» **PROVIDED MATERIAL**
━━━━━━━━━━━━━━━━

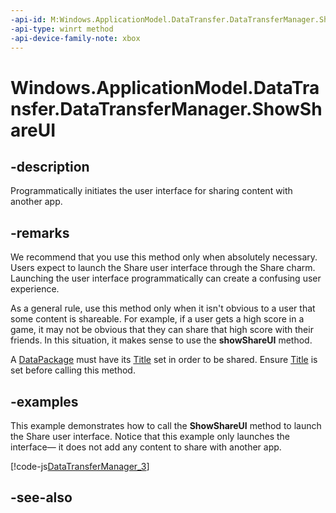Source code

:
 ```yaml
---
-api-id: M:Windows.ApplicationModel.DataTransfer.DataTransferManager.ShowShareUI
-api-type: winrt method
-api-device-family-note: xbox
---
```


<!-- Method syntax
public void ShowShareUI()
-->

# Windows.ApplicationModel.DataTransfer.DataTransferManager.ShowShareUI

## -description
Programmatically initiates the user interface for sharing content with another app.

## -remarks
We recommend that you use this method only when absolutely necessary. Users expect to launch the Share user interface through the Share charm. Launching the user interface programmatically can create a confusing user experience.

As a general rule, use this method only when it isn't obvious to a user that some content is shareable. For example, if a user gets a high score in a game, it may not be obvious that they can share that high score with their friends. In this situation, it makes sense to use the **showShareUI** method.

A [DataPackage](datapackage.md) must have its [Title](datapackagepropertyset_title.md) set in order to be shared. Ensure [Title](datapackagepropertyset_title.md) is set before calling this method.

## -examples
This example demonstrates how to call the **ShowShareUI** method to launch the Share user interface. Notice that this example only launches the interface— it does not add any content to share with another app.



[!code-js[DataTransferManager_3](../windows.applicationmodel.datatransfer/code/DataTransferManagerSample/javascript/DataTransferClassSample/js/default.js#SnippetDataTransferManager_3)]

## -see-also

━━━━━━━━━━━━━━━━

» **WHAT TO DO**
Begin at the first line of the entries above and return each line exactly, stopping after the line that contains "This example demonstrates". Pictures do not belong in the copy.

» **TASK ANSWER**
Source code

:
 ```yaml
---
-api-id: M:Windows.ApplicationModel.DataTransfer.DataTransferManager.ShowShareUI
-api-type: winrt method
-api-device-family-note: xbox
---
```


<!-- Method syntax
public void ShowShareUI()
-->

# Windows.ApplicationModel.DataTransfer.DataTransferManager.ShowShareUI

## -description
Programmatically initiates the user interface for sharing content with another app.

## -remarks
We recommend that you use this method only when absolutely necessary. Users expect to launch the Share user interface through the Share charm. Launching the user interface programmatically can create a confusing user experience.

As a general rule, use this method only when it isn't obvious to a user that some content is shareable. For example, if a user gets a high score in a game, it may not be obvious that they can share that high score with their friends. In this situation, it makes sense to use the **showShareUI** method.

A [DataPackage](datapackage.md) must have its [Title](datapackagepropertyset_title.md) set in order to be shared. Ensure [Title](datapackagepropertyset_title.md) is set before calling this method.

## -examples
This example demonstrates how to call the **ShowShareUI** method to launch the Share user interface. Notice that this example only launches the interface— it does not add any content to share with another app.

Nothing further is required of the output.